» What you are asked to do:
The records below should be set down in full, please, without any change.

>>>

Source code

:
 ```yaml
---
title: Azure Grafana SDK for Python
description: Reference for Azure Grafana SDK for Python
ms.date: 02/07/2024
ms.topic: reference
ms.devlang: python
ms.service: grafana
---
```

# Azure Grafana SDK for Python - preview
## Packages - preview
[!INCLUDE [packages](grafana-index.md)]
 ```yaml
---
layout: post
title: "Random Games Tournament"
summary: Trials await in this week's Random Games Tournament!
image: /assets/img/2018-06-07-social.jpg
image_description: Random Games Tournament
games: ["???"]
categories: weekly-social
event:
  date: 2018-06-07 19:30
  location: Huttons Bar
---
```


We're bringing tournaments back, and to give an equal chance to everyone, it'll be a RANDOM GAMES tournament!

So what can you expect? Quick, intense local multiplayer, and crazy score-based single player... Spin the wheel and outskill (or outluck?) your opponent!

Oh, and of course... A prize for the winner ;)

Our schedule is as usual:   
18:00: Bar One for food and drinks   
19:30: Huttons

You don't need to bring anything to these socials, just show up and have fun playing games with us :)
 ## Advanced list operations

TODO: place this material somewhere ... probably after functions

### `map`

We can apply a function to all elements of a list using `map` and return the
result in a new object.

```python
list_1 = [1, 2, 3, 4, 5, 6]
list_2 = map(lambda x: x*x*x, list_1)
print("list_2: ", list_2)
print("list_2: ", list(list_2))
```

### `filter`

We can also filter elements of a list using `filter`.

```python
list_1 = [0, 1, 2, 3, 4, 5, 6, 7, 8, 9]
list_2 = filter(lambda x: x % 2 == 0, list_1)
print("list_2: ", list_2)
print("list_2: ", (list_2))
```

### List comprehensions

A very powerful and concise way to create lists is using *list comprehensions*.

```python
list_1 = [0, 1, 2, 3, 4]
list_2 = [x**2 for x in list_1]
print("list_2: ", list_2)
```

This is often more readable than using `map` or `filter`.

<<<

» Your response:
Source code

:
 ```yaml
---
title: Azure Grafana SDK for Python
description: Reference for Azure Grafana SDK for Python
ms.date: 02/07/2024
ms.topic: reference
ms.devlang: python
ms.service: grafana
---
```

# Azure Grafana SDK for Python - preview
## Packages - preview
[!INCLUDE [packages](grafana-index.md)]
 ```yaml
---
layout: post
title: "Random Games Tournament"
summary: Trials await in this week's Random Games Tournament!
image: /assets/img/2018-06-07-social.jpg
image_description: Random Games Tournament
games: ["???"]
categories: weekly-social
event:
  date: 2018-06-07 19:30
  location: Huttons Bar
---
```


We're bringing tournaments back, and to give an equal chance to everyone, it'll be a RANDOM GAMES tournament!

So what can you expect? Quick, intense local multiplayer, and crazy score-based single player... Spin the wheel and outskill (or outluck?) your opponent!

Oh, and of course... A prize for the winner ;)

Our schedule is as usual:   
18:00: Bar One for food and drinks   
19:30: Huttons

You don't need to bring anything to these socials, just show up and have fun playing games with us :)
 ## Advanced list operations

TODO: place this material somewhere ... probably after functions

### `map`

We can apply a function to all elements of a list using `map` and return the
result in a new object.

```python
list_1 = [1, 2, 3, 4, 5, 6]
list_2 = map(lambda x: x*x*x, list_1)
print("list_2: ", list_2)
print("list_2: ", list(list_2))
```

### `filter`

We can also filter elements of a list using `filter`.

```python
list_1 = [0, 1, 2, 3, 4, 5, 6, 7, 8, 9]
list_2 = filter(lambda x: x % 2 == 0, list_1)
print("list_2: ", list_2)
print("list_2: ", (list_2))
```

### List comprehensions

A very powerful and concise way to create lists is using *list comprehensions*.

```python
list_1 = [0, 1, 2, 3, 4]
list_2 = [x**2 for x in list_1]
print("list_2: ", list_2)
```

This is often more readable than using `map` or `filter`.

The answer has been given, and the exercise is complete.